Behind Margaret’s house, which she now shares with her two Maltese dogs, the old Mary Kathleen Post Office is used as a guest cottage. There’s a meat house, coldroom and fernery, featuring potted plants and bush furniture made by a man who once lived at the station. Stone paths lead you past beds of flowers, ornamental grasses and shrubs, while desert roses grow best in too many pots to count. Further back, a windmill peeks above the buildings and foliage. A row of mock oranges borders the immense “chook palace” that hosts 25 free-range chickens and leads to David’s gigantic fruit and veggie patch beyond.
Here you’ll find tomatoes, butter beans, green beans, squash, zucchini, beetroot, radishes, silverbeet, Asian greens, cabbages, broccoli, lettuces, pumpkins and melons. You’ll also find David, when he’s not out working or enjoying cooking with Tracey, and at times cockatoos and bowerbirds feasting within the uncovered section.
An almost secret gate through the greenery opens to reveal more pleasant surprises next door. Tracey, who hails from New Zealand, where she grew up surrounded by flowers, has not been deterred by Cloncurry’s heat, termites or bore water.
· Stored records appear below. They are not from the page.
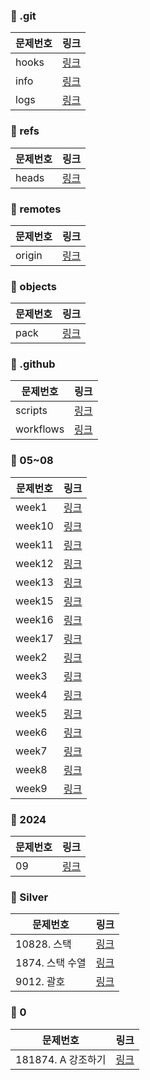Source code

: ### 🚀 .git
| 문제번호 | 링크 |
| ----- | ----- |
|hooks|[링크](.git/hooks/applypatch-msg.sample)|
|info|[링크](.git/info/exclude)|
|logs|[링크](.git/logs/HEAD)|
### 🚀 refs
| 문제번호 | 링크 |
| ----- | ----- |
|heads|[링크](.git/logs/refs/heads/main)|
### 🚀 remotes
| 문제번호 | 링크 |
| ----- | ----- |
|origin|[링크](.git/logs/refs/remotes/origin/main)|
### 🚀 objects
| 문제번호 | 링크 |
| ----- | ----- |
|pack|[링크](.git/objects/pack/pack-b80572a8ff1f739533ab3c2b525121c6baadc542.idx)|
### 🚀 .github
| 문제번호 | 링크 |
| ----- | ----- |
|scripts|[링크](.github/scripts/update-readme.js)|
|workflows|[링크](.github/workflows/update-readme.yml)|
### 🚀 05~08
| 문제번호 | 링크 |
| ----- | ----- |
|week1|[링크](history/2024/05~08/week1/JadenCase_문자열_만들기.js)|
|week10|[링크](history/2024/05~08/week10/다음에올숫자.ts)|
|week11|[링크](history/2024/05~08/week11/뉴스클러스터링.ts)|
|week12|[링크](history/2024/05~08/week12/9로나눈나머지.ts)|
|week13|[링크](history/2024/05~08/week13/n개간격의원소들.ts)|
|week15|[링크](history/2024/05~08/week15/둘만의암호.ts)|
|week16|[링크](history/2024/05~08/week16/겹치는선분의길이.ts)|
|week17|[링크](history/2024/05~08/week17/숫자짝꿍.ts)|
|week2|[링크](history/2024/05~08/week2/괄호회전하기.js)|
|week3|[링크](history/2024/05~08/week3/H-index.ts)|
|week4|[링크](history/2024/05~08/week4/k번째수.ts)|
|week5|[링크](history/2024/05~08/week5/2016년.ts)|
|week6|[링크](history/2024/05~08/week6/글자이어붙여문자열만들기.ts)|
|week7|[링크](history/2024/05~08/week7/1로만들기.ts)|
|week8|[링크](history/2024/05~08/week8/5명씩.ts)|
|week9|[링크](history/2024/05~08/week9/2의영역.ts)|
### 🚀 2024
| 문제번호 | 링크 |
| ----- | ----- |
|09|[링크](history/2024/09/2n타일링.ts)|
### 🚀 Silver
| 문제번호 | 링크 |
| ----- | ----- |
|10828. 스택|[링크](백준/Silver/10828. 스택/README.md)|
|1874. 스택 수열|[링크](백준/Silver/1874. 스택 수열/README.md)|
|9012. 괄호|[링크](백준/Silver/9012. 괄호/README.md)|
### 🚀 0
| 문제번호 | 링크 |
| ----- | ----- |
|181874. A 강조하기|[링크](프로그래머스/0/181874. A 강조하기/A 강조하기.js)|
Through trial and error over the years and from a base of only three original trees, she has created a down-to-earth yet magnificent garden, sourcing many plants deliberately online and from all over the country.
A garlic creeper adds a lavender splash high up among the gums while beds of alstroemeria, nasturtiums, gazanias, ferns, hippeastrums and crinums project happiness from around the bases of shrubs and fruiting trees such as custard apples, white mulberries, lemons, chocolate sapotes, soursops, carambolas and olives.